Exercise prompt:
Only the line with "因为不够真实，pokmen能" and the lines after it, through the end of the material, belong in the answer; repeat them exactly.

Task inputs:
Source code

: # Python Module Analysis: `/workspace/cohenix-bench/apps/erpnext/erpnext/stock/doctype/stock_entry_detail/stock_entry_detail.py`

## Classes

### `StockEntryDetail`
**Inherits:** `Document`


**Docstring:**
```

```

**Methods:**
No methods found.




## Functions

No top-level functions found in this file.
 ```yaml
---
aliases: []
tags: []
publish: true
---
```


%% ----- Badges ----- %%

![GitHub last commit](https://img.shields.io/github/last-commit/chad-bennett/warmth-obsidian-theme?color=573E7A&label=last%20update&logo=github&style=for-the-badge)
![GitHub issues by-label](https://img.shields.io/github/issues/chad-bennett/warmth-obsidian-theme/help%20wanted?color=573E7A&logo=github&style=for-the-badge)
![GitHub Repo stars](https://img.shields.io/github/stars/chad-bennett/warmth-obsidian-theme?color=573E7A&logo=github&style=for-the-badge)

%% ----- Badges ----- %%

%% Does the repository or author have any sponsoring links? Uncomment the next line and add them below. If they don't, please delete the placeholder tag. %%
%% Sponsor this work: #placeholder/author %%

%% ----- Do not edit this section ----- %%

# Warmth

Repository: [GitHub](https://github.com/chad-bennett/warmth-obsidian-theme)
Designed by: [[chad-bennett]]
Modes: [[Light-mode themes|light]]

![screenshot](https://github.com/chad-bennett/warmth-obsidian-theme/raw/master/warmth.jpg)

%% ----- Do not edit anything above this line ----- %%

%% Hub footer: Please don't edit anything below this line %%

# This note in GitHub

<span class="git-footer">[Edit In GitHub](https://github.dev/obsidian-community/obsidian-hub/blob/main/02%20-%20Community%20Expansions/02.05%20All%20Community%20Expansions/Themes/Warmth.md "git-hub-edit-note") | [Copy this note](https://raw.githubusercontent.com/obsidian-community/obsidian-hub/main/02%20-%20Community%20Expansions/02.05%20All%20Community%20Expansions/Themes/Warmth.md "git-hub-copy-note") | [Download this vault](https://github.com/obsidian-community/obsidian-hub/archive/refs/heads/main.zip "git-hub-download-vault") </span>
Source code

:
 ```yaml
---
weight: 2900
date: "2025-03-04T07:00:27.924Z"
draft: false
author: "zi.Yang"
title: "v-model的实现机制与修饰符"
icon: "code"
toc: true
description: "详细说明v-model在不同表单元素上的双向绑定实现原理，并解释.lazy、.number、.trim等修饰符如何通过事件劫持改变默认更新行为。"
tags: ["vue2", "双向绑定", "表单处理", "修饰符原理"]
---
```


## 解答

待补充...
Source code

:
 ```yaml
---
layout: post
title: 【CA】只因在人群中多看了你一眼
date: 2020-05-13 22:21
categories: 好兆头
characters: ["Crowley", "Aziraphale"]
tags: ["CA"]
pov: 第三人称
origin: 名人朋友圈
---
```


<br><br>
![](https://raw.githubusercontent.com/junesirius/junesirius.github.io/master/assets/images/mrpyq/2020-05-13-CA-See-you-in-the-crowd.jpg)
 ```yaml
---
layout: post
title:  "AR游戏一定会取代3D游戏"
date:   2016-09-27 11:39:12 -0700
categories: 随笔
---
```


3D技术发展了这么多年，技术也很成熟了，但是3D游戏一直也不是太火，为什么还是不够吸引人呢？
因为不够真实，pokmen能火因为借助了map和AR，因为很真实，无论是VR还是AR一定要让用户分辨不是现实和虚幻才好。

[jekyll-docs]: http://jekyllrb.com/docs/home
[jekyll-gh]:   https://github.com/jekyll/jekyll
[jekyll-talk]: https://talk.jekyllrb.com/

Answer space:
因为不够真实，pokmen能火因为借助了map和AR，因为很真实，无论是VR还是AR一定要让用户分辨不是现实和虚幻才好。

[jekyll-docs]: http://jekyllrb.com/docs/home
[jekyll-gh]:   https://github.com/jekyll/jekyll
[jekyll-talk]: https://talk.jekyllrb.com/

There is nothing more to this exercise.